I have calculated the fourier transform as $$F(w)=\frac{\sqrt{\frac{\pi}{2}}\space c J_1(cw)}{w}$$
Where J represents a bessel function of the first kind. I am unsure what the inverse transform produces as I get a function which seems to represent a circle?
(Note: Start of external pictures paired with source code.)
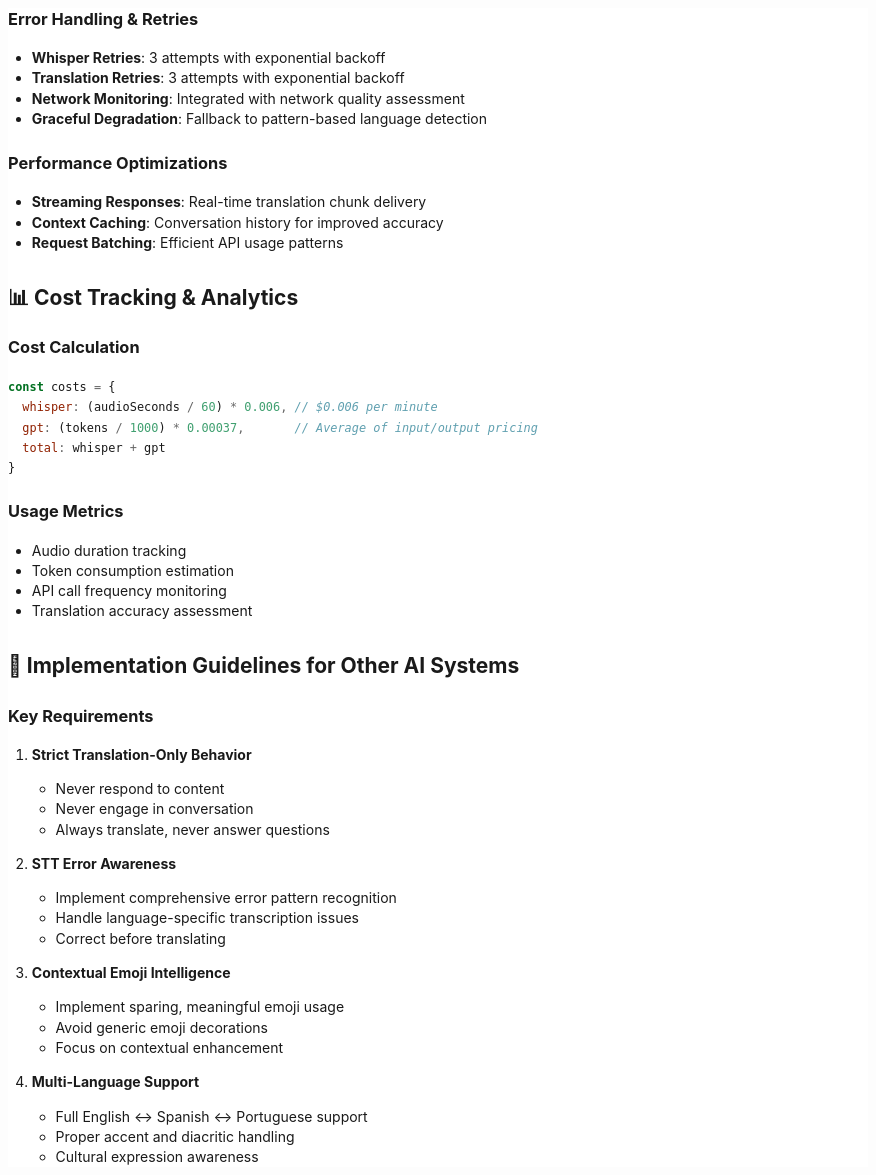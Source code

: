 ### Error Handling & Retries

- **Whisper Retries**: 3 attempts with exponential backoff
- **Translation Retries**: 3 attempts with exponential backoff
- **Network Monitoring**: Integrated with network quality assessment
- **Graceful Degradation**: Fallback to pattern-based language detection

### Performance Optimizations

- **Streaming Responses**: Real-time translation chunk delivery
- **Context Caching**: Conversation history for improved accuracy
- **Request Batching**: Efficient API usage patterns

## 📊 Cost Tracking & Analytics

### Cost Calculation
```javascript
const costs = {
  whisper: (audioSeconds / 60) * 0.006, // $0.006 per minute
  gpt: (tokens / 1000) * 0.00037,       // Average of input/output pricing
  total: whisper + gpt
}
```

### Usage Metrics
- Audio duration tracking
- Token consumption estimation
- API call frequency monitoring
- Translation accuracy assessment

## 🎯 Implementation Guidelines for Other AI Systems

### Key Requirements

1. **Strict Translation-Only Behavior**
   - Never respond to content
   - Never engage in conversation
   - Always translate, never answer questions

2. **STT Error Awareness**
   - Implement comprehensive error pattern recognition
   - Handle language-specific transcription issues
   - Correct before translating

3. **Contextual Emoji Intelligence**
   - Implement sparing, meaningful emoji usage
   - Avoid generic emoji decorations
   - Focus on contextual enhancement

4. **Multi-Language Support**
   - Full English ↔ Spanish ↔ Portuguese support
   - Proper accent and diacritic handling
   - Cultural expression awareness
I'm at a loss on how to proceed on that portion of this problem.

Answer 1

Let $F(\omega)$ be given by the integral

$$\begin{align} F(\omega)&=\frac{1}{\sqrt{2\pi}}\int_{-\infty}^\infty \left(\sqrt{\frac{\pi}{2}}\frac{cJ_1(c\omega)}{\omega}\right)\,e^{i\omega x}\,d\omega \\\\ &=\frac c2 \int_{-\infty}^\infty \frac{J_1(c\omega )}{\omega}\,e^{i\omega x}\,d\omega \\\\ &=\frac c2 \int_{-\infty}^\infty \frac{J_1(\omega )}{\omega}\,e^{i\omega x/c}\,d\omega \tag1 \end{align}$$

In THIS ANSWER, I showed from the integral representation of the $J_0$ Bessel function, $\displaystyle J_0(\omega)=\frac1{2\pi}\int_{-\pi}^\pi e^{i\omega \sin(\phi)}\,d\phi$, that $J_0(\omega)$ can be written

$$J_0(\omega)=\frac1\pi\int_{-1}^1 \frac{e^{ik\omega}}{\sqrt{1-k^2}}\,dk \tag2$$

Differentiating $(2)$ and using $J_0'=-J_1$ reveals

$$J_1(\omega)=-\frac1\pi\int_{-1}^1 \frac{ike^{ik\omega}}{\sqrt{1-k^2}}\,dk \tag3$$

Using $(3)$ in $(1)$, we obtain

$$\begin{align} F(\omega)&=-\frac{ic}{2\pi}\int_{-\infty}^\infty \frac{e^{i\omega x/c}}{\omega}\,\int_{-1}^1\frac{k}{\sqrt{1-k^2}}e^{ik\omega}\,dk\,d\omega\\\\ &=\frac{c}{2\pi}\int_{-1}^1 \frac{k}{\sqrt{1-k^2}}\int_{-\infty}^\infty \frac{\sin(\omega(k+x/c))}{\omega}\,d\omega\,dk\\\\ &=\frac{c}{2}\int_{-1}^1 \frac{k}{\sqrt{1-k^2}}\,\text{sgn}(k+x/c)\,dk\tag 4 \end{align}$$

The integral in $(4)$ is $0$ if $|x/c|\ge 1$. If $-1<x/c<1$, then

$$\begin{align} \int_{-1}^1 \frac{k}{\sqrt{1-k^2}}\,\text{sgn}(k+x/c)\,dk&=-\int_{-1}^{-x/c} \frac{k}{\sqrt{1-k^2}}\,dk+\int_{-x/c}^1 \frac{k}{\sqrt{1-k^2}}\,dk\\\\ &=2\sqrt{1-(x/c)^2}\tag 5 \end{align}$$

Finally, using $(5)$ in $(4)$ yields the coveted result

$$\bbox[5px,border:2px solid #C0A000]{F(\omega)=\begin{cases}\sqrt{c^2-x^2}&,|x|<c\\\\0&,|x|\ge 0\end{cases}}$$